In vitro model to study the correlation between neutrophils and miR21 expression: a role in Bronchiolitis obliterans syndrome

Bronchiolitis obliterans syndrome (BOS) is associated with poor long term survival. In its pathogenesis neutrophils (NEU) are recognized as relevant players. Moreover, our group has recently showed that some microRNAs (miRs) may act as pro-fibrotic effectors in the context of BOS and highlighted the role of miR21, whose expression was higher in BOS lungs respective to healthy lungs. Our aim was to assess whether NEU driven inflammation might induce expression of miR21 in bronchial epithelial cells.

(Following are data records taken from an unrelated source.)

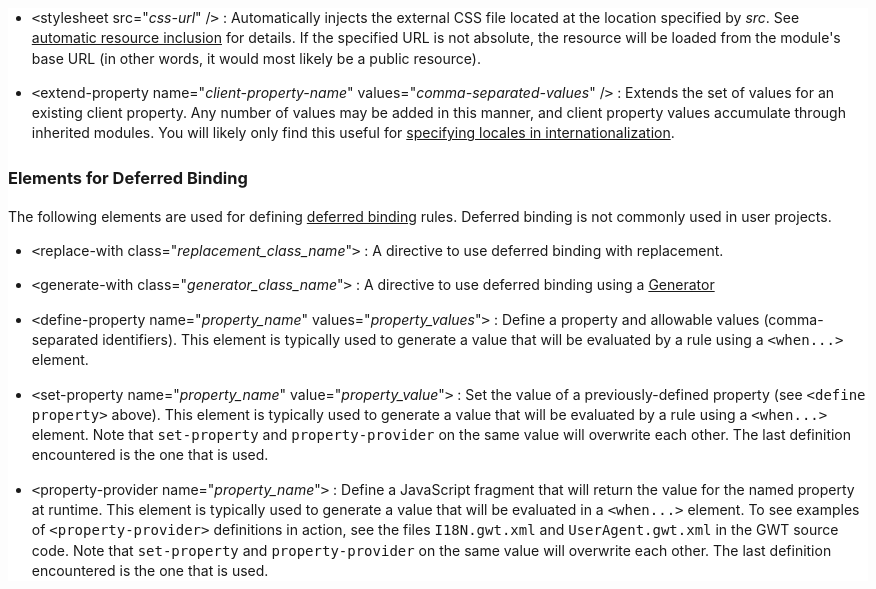 <ul>
<li><tt>&lt;</tt>stylesheet src=&quot;<i>css-url</i>&quot; /<tt>&gt;</tt> : Automatically injects the external CSS file located at the location specified by <i>src</i>. See <a href="DevGuideOrganizingProjects.html#DevGuideAutomaticResourceInclusion">automatic resource inclusion</a> for details. If the specified URL is not absolute, the resource will be loaded
from the module's base URL (in other words, it would most likely be a public resource).</li>
</ul>

<ul>
<li><tt>&lt;</tt>extend-property name=&quot;<i>client-property-name</i>&quot; values=&quot;<i>comma-separated-values</i>&quot; /<tt>&gt;</tt> : Extends the set of values for an existing client
property. Any number of values may be added in this manner, and client property values accumulate through inherited modules. You will likely only find this useful for <a href="DevGuideI18nLocale.html#LocaleSpecifying">specifying locales in internationalization</a>.</li>
</ul>

<h3>Elements for Deferred Binding</h3>

<p>The following elements are used for defining <a href="DevGuideCodingBasics.html#DevGuideDeferredBinding">deferred binding</a> rules. Deferred binding is not commonly used in user
projects.</p>

<ul>
<li><tt>&lt;</tt>replace-with class=&quot;<i>replacement_class_name</i>&quot;<tt>&gt;</tt> : A directive to use deferred binding with replacement.</li>
</ul>

<p/>

<ul>
<li><tt>&lt;</tt>generate-with class=&quot;<i>generator_class_name</i>&quot;<tt>&gt;</tt> : A directive to use deferred binding using a <a href="http://google-web-toolkit.googlecode.com/svn/javadoc/latest/com/google/gwt/core/ext/Generator.html">Generator</a></li>
</ul>



<ul>
<li><tt>&lt;</tt>define-property name=&quot;<i>property_name</i>&quot; values=&quot;<i>property_values</i>&quot;<tt>&gt;</tt> : Define a property and allowable values (comma-separated identifiers).
This element is typically used to generate a value that will be evaluated by a rule using a <tt>&lt;when...&gt;</tt> element.</li>
</ul>

<ul>
<li><tt>&lt;</tt>set-property name=&quot;<i>property_name</i>&quot; value=&quot;<i>property_value</i>&quot;<tt>&gt;</tt> : Set the value of a previously-defined property (see <tt>&lt;define
property&gt;</tt> above). This element is typically used to generate a value that will be evaluated by a rule using a <tt>&lt;when...&gt;</tt> element. Note that
<tt>set-property</tt> and <tt>property-provider</tt> on the same value will overwrite each other. The last definition encountered is the one that is used.</li>
</ul>

<ul>
<li><tt>&lt;</tt>property-provider name=&quot;<i>property_name</i>&quot;<tt>&gt;</tt> : Define a JavaScript fragment that will return the value for the named property at runtime. This
element is typically used to generate a value that will be evaluated in a <tt>&lt;when...&gt;</tt> element. To see examples of <tt>&lt;property-provider&gt;</tt> definitions in
action, see the files <tt>I18N.gwt.xml</tt> and <tt>UserAgent.gwt.xml</tt> in the GWT source code. Note that <tt>set-property</tt> and <tt>property-provider</tt> on the same value
will overwrite each other. The last definition encountered is the one that is used.</li>
</ul>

As bronchial epithelial model we chose to use 16HBE cell line, due to their poor basal expression of miR21. We co-coltured for 96hr 16HBE cells with different ratio (1:1 and 1:10) of healthy donor-derived NEU previously incubated for 1 hr +/- phorbol myristate acetate (PMA) or N-Formylmethionyl-leucyl-phenylalanine (fMLP). 16HBE were also exposed to NEU conditioned medium. At 48, 72 and 96h total RNAs from treated 16HBE cells was extracted and miR21 expression was assessed by RT-PCR (using U6 as reference gene). We observed that NEU induced significant miR21 over-expression in 16HBE in contrast to untreated cells (4.3 ± 0.55 fold-increase for activated NEU 1:1; and 1.94 ± 0.10 fold-increase for activated NEU 1:10 vs. untreated p=0.01). Interestingly, miR21 expression was even more activated by conditioned medium derived from activated NEU (7.17 ± 0.55 fold-increase vs. untreated cells). These results light new interest on a molecular mechanism underlying BOS development, and, if further confirmed suggest a possible therapeutic strategy aimed to modulate miR21 expression on bronchiolar epithelium.